We were talking about evidence (Pramana) in Hinduism. I follow Advaita (non-duality, all things in the universe being composed of just one entity without any exception) but without considering Brahman as God or Supreme Spirit.
Evidence points to there being just one thing at the time of 'inflation', and that was 'physical energy'.
I do not take anything as granted without checking for evidence (that includes science theories as well as scriptures).
 

Mark Charles Compton

Pineal Peruser
We were talking about evidence (Pramana) in Hinduism. I follow Advaita (non-duality, all things in the universe being composed of just one entity without any exception) but without considering Brahman as God or Supreme Spirit.

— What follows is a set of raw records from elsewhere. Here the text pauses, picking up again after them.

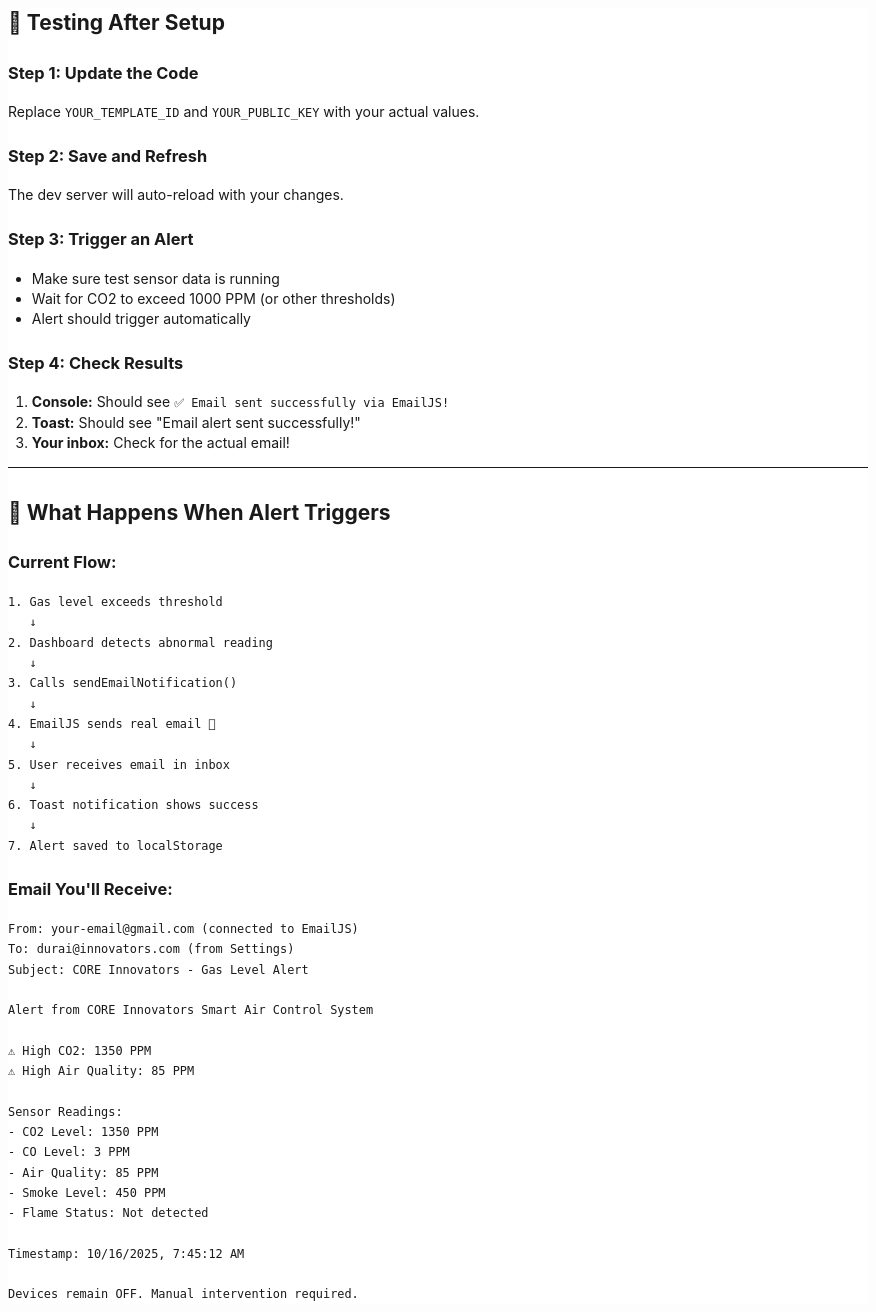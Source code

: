 ## 🧪 Testing After Setup

### Step 1: Update the Code
Replace `YOUR_TEMPLATE_ID` and `YOUR_PUBLIC_KEY` with your actual values.

### Step 2: Save and Refresh
The dev server will auto-reload with your changes.

### Step 3: Trigger an Alert
- Make sure test sensor data is running
- Wait for CO2 to exceed 1000 PPM (or other thresholds)
- Alert should trigger automatically

### Step 4: Check Results
1. **Console:** Should see `✅ Email sent successfully via EmailJS!`
2. **Toast:** Should see "Email alert sent successfully!"
3. **Your inbox:** Check for the actual email!

---

## 🎯 What Happens When Alert Triggers

### Current Flow:
```
1. Gas level exceeds threshold
   ↓
2. Dashboard detects abnormal reading
   ↓
3. Calls sendEmailNotification()
   ↓
4. EmailJS sends real email 📧
   ↓
5. User receives email in inbox
   ↓
6. Toast notification shows success
   ↓
7. Alert saved to localStorage
```

### Email You'll Receive:
```
From: your-email@gmail.com (connected to EmailJS)
To: durai@innovators.com (from Settings)
Subject: CORE Innovators - Gas Level Alert

Alert from CORE Innovators Smart Air Control System

⚠️ High CO2: 1350 PPM
⚠️ High Air Quality: 85 PPM

Sensor Readings:
- CO2 Level: 1350 PPM
- CO Level: 3 PPM
- Air Quality: 85 PPM
- Smoke Level: 450 PPM
- Flame Status: Not detected

Timestamp: 10/16/2025, 7:45:12 AM

Devices remain OFF. Manual intervention required.
```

"While the number of pramanas varies widely from system to system, many ancient and medieval Indian texts identify six pramanas as correct means of accurate knowledge and to truths: Three central pramanas which are almost universally accepted, which are perception (Sanskrit pratyakṣa), inference (anumāna), and "word", meaning the testimony of past or present reliable experts (Śabda); and more contentious ones, which are comparison and analogy (upamāna), postulation, derivation from circumstances (arthāpatti), and non-perception, negative/cognitive proof (anupalabdhi). Each of these are further categorized in terms of conditionality, completeness, confidence and possibility of error, by each school of Indian philosophies."

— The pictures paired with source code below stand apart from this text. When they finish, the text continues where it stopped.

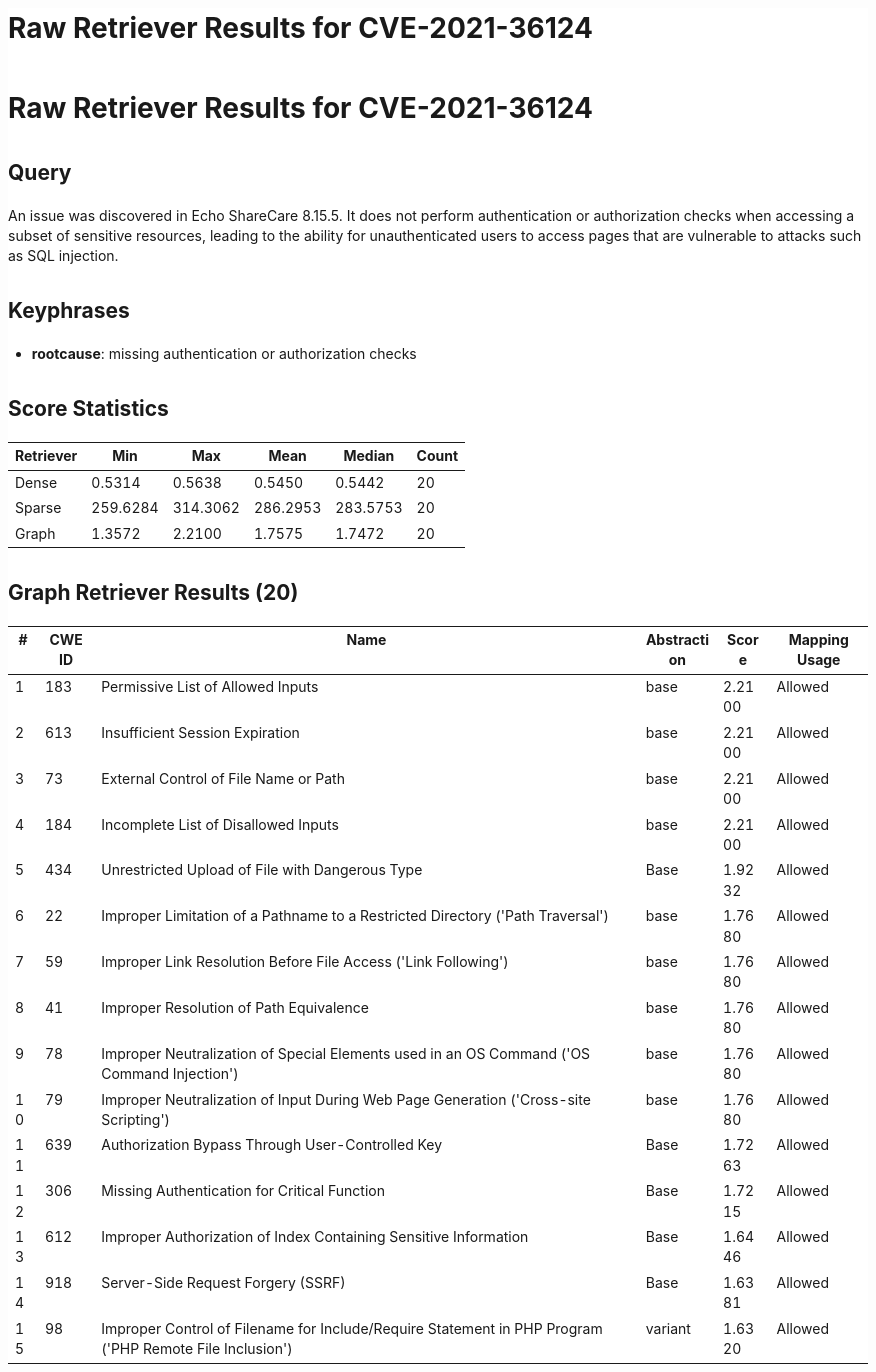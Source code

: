 # Raw Retriever Results for CVE-2021-36124

# Raw Retriever Results for CVE-2021-36124

## Query
An issue was discovered in Echo ShareCare 8.15.5. It does not perform authentication or authorization checks when accessing a subset of sensitive resources, leading to the ability for unauthenticated users to access pages that are vulnerable to attacks such as SQL injection.

## Keyphrases
- **rootcause**: missing authentication or authorization checks

## Score Statistics
| Retriever | Min | Max | Mean | Median | Count |
|-----------|-----|-----|------|--------|-------|
| Dense | 0.5314 | 0.5638 | 0.5450 | 0.5442 | 20 |
| Sparse | 259.6284 | 314.3062 | 286.2953 | 283.5753 | 20 |
| Graph | 1.3572 | 2.2100 | 1.7575 | 1.7472 | 20 |

## Graph Retriever Results (20)
| # | CWE ID | Name | Abstraction | Score | Mapping Usage |
|---|--------|------|-------------|-------|---------------|
| 1 | 183 | Permissive List of Allowed Inputs | base | 2.2100 | Allowed |
| 2 | 613 | Insufficient Session Expiration | base | 2.2100 | Allowed |
| 3 | 73 | External Control of File Name or Path | base | 2.2100 | Allowed |
| 4 | 184 | Incomplete List of Disallowed Inputs | base | 2.2100 | Allowed |
| 5 | 434 | Unrestricted Upload of File with Dangerous Type | Base | 1.9232 | Allowed |
| 6 | 22 | Improper Limitation of a Pathname to a Restricted Directory ('Path Traversal') | base | 1.7680 | Allowed |
| 7 | 59 | Improper Link Resolution Before File Access ('Link Following') | base | 1.7680 | Allowed |
| 8 | 41 | Improper Resolution of Path Equivalence | base | 1.7680 | Allowed |
| 9 | 78 | Improper Neutralization of Special Elements used in an OS Command ('OS Command Injection') | base | 1.7680 | Allowed |
| 10 | 79 | Improper Neutralization of Input During Web Page Generation ('Cross-site Scripting') | base | 1.7680 | Allowed |
| 11 | 639 | Authorization Bypass Through User-Controlled Key | Base | 1.7263 | Allowed |
| 12 | 306 | Missing Authentication for Critical Function | Base | 1.7215 | Allowed |
| 13 | 612 | Improper Authorization of Index Containing Sensitive Information | Base | 1.6446 | Allowed |
| 14 | 918 | Server-Side Request Forgery (SSRF) | Base | 1.6381 | Allowed |
| 15 | 98 | Improper Control of Filename for Include/Require Statement in PHP Program ('PHP Remote File Inclusion') | variant | 1.6320 | Allowed |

In my personal philosophy, I do not accept Arthapatti* and Śabda ('word', scriptures, the testimony of past or present reliable experts) without questioning.

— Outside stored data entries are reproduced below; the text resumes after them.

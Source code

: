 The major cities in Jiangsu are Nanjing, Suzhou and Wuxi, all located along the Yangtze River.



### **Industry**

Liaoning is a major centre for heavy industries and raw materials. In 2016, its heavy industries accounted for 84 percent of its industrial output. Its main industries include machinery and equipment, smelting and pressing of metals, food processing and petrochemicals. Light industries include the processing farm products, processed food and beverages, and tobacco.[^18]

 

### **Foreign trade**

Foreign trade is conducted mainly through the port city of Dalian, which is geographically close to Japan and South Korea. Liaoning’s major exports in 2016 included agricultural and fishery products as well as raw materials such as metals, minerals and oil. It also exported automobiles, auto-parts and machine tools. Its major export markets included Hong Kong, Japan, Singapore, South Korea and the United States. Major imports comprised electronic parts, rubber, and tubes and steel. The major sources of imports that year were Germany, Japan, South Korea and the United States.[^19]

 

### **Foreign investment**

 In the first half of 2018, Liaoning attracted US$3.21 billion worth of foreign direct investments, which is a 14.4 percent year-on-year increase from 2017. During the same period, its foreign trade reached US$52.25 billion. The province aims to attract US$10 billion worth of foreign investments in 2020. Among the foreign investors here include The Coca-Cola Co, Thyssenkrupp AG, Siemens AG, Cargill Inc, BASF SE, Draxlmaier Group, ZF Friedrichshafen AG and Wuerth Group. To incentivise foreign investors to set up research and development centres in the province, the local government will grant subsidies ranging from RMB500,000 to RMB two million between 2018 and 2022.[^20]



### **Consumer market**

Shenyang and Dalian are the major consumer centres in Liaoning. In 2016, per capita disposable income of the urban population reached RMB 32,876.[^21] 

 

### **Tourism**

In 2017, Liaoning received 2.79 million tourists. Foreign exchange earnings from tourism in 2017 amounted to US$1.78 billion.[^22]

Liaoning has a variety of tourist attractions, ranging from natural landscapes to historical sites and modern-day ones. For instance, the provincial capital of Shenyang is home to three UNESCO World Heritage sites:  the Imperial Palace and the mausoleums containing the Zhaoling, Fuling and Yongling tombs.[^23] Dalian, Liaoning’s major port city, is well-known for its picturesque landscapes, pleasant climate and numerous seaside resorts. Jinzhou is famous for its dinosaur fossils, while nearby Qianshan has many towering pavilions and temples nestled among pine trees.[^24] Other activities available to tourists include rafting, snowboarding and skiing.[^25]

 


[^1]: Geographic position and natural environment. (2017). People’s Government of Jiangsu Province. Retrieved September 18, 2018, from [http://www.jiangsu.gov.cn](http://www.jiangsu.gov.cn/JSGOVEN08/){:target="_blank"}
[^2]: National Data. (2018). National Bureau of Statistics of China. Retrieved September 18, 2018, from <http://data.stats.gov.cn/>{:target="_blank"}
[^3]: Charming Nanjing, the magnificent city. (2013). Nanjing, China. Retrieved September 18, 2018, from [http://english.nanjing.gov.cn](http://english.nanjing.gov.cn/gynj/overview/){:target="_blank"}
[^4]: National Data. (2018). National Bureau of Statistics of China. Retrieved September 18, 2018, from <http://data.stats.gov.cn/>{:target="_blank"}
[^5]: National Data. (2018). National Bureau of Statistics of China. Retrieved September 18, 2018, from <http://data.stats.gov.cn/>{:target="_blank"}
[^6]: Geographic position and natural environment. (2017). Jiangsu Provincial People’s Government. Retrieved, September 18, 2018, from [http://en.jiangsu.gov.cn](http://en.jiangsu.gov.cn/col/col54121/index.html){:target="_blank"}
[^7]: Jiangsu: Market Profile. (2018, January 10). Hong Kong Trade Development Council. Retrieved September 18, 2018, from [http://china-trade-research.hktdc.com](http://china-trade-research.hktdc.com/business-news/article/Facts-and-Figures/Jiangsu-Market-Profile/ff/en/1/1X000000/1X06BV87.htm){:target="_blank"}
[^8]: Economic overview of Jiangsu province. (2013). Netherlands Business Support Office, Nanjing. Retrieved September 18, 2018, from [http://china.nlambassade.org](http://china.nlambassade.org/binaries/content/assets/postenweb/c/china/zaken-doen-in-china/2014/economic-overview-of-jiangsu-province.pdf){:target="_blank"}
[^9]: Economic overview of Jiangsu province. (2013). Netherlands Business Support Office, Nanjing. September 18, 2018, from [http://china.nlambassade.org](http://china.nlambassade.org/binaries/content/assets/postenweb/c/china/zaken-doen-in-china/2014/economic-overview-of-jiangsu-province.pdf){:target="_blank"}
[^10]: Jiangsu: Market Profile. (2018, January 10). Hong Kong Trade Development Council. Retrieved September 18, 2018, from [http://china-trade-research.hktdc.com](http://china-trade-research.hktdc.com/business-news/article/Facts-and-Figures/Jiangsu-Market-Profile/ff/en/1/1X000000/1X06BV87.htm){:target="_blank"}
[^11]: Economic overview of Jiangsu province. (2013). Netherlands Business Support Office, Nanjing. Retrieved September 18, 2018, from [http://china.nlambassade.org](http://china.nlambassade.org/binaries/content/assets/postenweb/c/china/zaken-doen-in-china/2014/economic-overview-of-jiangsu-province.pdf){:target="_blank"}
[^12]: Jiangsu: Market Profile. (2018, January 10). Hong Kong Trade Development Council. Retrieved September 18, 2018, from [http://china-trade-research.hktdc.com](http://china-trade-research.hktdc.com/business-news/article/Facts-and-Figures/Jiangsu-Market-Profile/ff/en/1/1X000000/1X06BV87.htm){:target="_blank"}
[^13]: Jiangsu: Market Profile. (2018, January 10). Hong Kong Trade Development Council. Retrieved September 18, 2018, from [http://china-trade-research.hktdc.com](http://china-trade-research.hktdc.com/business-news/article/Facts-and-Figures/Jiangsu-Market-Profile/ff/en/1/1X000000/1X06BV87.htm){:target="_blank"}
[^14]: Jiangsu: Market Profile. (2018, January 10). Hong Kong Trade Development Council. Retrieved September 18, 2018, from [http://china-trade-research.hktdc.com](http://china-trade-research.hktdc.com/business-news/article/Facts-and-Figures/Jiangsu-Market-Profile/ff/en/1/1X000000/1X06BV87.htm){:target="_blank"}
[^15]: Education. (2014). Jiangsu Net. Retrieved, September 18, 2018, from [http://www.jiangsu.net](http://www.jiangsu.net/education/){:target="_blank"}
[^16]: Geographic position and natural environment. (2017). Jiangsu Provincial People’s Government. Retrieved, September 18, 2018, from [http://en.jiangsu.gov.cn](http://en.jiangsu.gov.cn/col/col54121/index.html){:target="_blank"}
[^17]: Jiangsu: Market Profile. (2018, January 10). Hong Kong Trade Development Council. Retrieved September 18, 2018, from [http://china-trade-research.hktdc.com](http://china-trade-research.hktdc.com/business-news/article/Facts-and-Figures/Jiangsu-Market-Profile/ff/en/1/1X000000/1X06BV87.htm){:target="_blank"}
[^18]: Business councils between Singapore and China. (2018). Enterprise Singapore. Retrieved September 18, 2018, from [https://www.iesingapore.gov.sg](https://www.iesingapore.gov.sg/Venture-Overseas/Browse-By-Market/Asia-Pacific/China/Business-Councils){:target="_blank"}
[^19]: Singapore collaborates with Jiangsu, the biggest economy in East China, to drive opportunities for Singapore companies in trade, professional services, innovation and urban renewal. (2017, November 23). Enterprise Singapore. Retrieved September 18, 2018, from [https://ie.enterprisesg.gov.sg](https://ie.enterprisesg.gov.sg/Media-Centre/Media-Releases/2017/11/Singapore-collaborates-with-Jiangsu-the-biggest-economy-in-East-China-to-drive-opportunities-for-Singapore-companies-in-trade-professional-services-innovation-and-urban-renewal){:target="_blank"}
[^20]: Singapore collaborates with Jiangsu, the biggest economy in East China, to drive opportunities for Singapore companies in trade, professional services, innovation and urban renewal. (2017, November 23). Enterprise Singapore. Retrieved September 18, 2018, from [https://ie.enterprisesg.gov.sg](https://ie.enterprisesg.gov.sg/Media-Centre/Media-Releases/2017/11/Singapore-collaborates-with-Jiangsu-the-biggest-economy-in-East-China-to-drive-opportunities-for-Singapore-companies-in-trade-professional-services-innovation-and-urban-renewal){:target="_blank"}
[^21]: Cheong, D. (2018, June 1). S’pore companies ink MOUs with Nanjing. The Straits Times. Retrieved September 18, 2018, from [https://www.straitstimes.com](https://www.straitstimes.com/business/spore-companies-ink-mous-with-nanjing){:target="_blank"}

* Arthapatti: knowledge arrived at through presumption or postulation.
I don't know how many people are even aware of this interpretation of physics. Or how much of the Trimurti anyone in the west explores/researches. I like it, but I'm an odd one.
 

Aupmanyav

Be your own guru
I don't know how many people are even aware of this interpretation of physics. Or how much of the Trimurti anyone in the west explores/researches. I like it, but I'm an odd one.
Yeah, what I believe can only be accepted by the odd ones and not the hoi polloi. Thanks for appreciating it. :D
I tried searching for the unfindable one. But then I found it,, and almost disappeared in a puff of logic. That really stung! Never again.
Check again. The undefinable one may not be like what you are searching for. That is why you can't get hold of it.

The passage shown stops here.